Итак, обнялись чевенгурцы в проникновенной «классовой ласке», затихли в ожидании чуда полного преображения всего мира. Но чуда не наступает. Накал одной веры не может приостановить действие природных законов, отменить болезнь, горе, смерть. Когда Яков Титыч, старейшина из «прочих», чуть не умирает, все в полной растерянности. «Ты, Яков Титыч, живешь не организационно», - придумал причину болезни Чепурный. «Чего ты там брешешь? - обиделся Яков Титыч. - Организуй меня за туловище, раз так.

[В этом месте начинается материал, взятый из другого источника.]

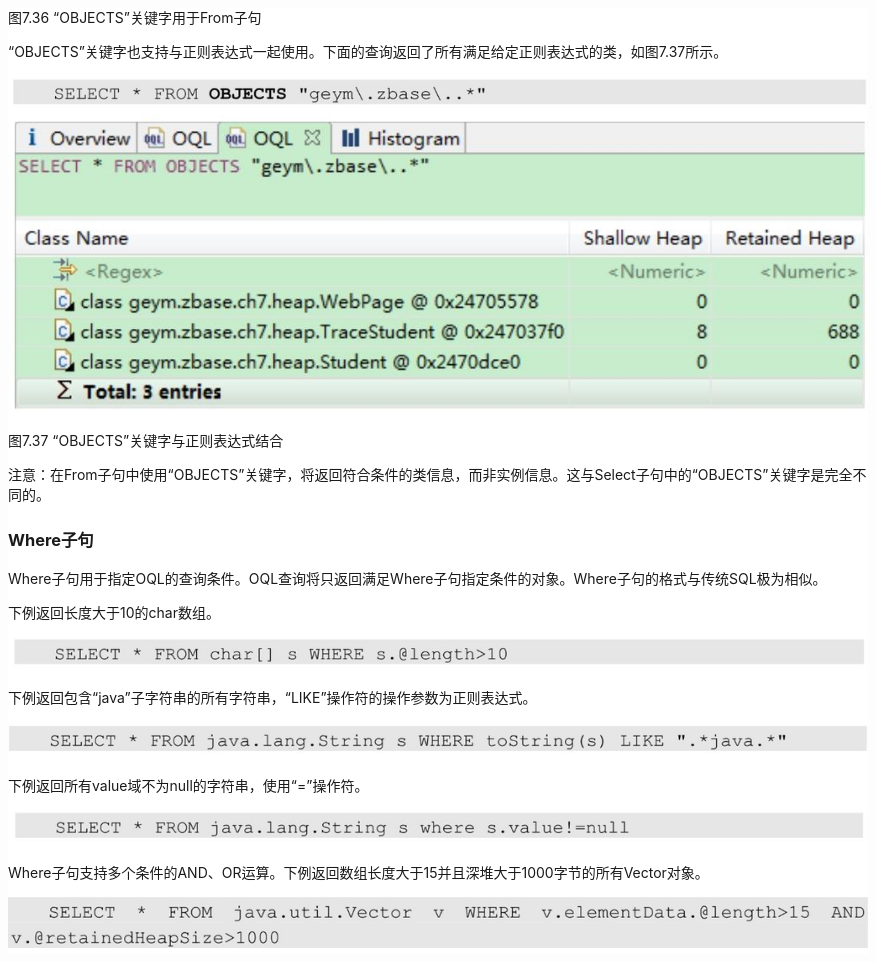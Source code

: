 图7.36 “OBJECTS”关键字用于From子句

“OBJECTS”关键字也支持与正则表达式一起使用。下面的查询返回了所有满足给定正则表达式的类，如图7.37所示。

![](assets/f177ebc5ea804718c18baaec46de137f.jpg)
![](assets/5c09cc7e162c73f5ef85a089f90a3a8a.jpg)

图7.37 “OBJECTS”关键字与正则表达式结合

注意：在From子句中使用“OBJECTS”关键字，将返回符合条件的类信息，而非实例信息。这与Select子句中的“OBJECTS”关键字是完全不同的。

### Where子句

Where子句用于指定OQL的查询条件。OQL查询将只返回满足Where子句指定条件的对象。Where子句的格式与传统SQL极为相似。

下例返回长度大于10的char数组。

![](assets/03c605493adf854ee8b8039d9883412c.jpg)

下例返回包含“java”子字符串的所有字符串，“LIKE”操作符的操作参数为正则表达式。

![](assets/b1a6c9cf3102fec9d07c3d1e33cfed28.jpg)

下例返回所有value域不为null的字符串，使用“=”操作符。

![](assets/69ef6f21a7ec2213deae1a6c095f9558.jpg)

Where子句支持多个条件的AND、OR运算。下例返回数组长度大于15并且深堆大于1000字节的所有Vector对象。

![](assets/b5945286e85de0233d8f9f01883e28e5.jpg)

Ты тут одни дома с мебелью тронул, а туловище как было, так и мучается». Мудрый старик указывает на поверхностность того «ученого» анализа зла и путей борьбы с ним, который приняли на веру чевенгурцы: дело, оказывается, не только в имуществе, главное зло - в слепом, смертоносном законе природы, живущем в самих людях. И Чепурный начинает это осознавать, но ему труднее Якова Титыча, его понимание сопровождается мучением: ведь на нем ответственность за просчет.